● **Aim of the task**
Please give, word for word, the line containing "Projeto desenvolvido para" and every line that comes after it in the data below.

● **Provided records**
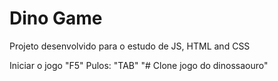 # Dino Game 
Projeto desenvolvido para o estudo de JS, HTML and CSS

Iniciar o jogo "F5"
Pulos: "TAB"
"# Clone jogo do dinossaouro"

● **Answer area**
Projeto desenvolvido para o estudo de JS, HTML and CSS

Iniciar o jogo "F5"
Pulos: "TAB"
"# Clone jogo do dinossaouro"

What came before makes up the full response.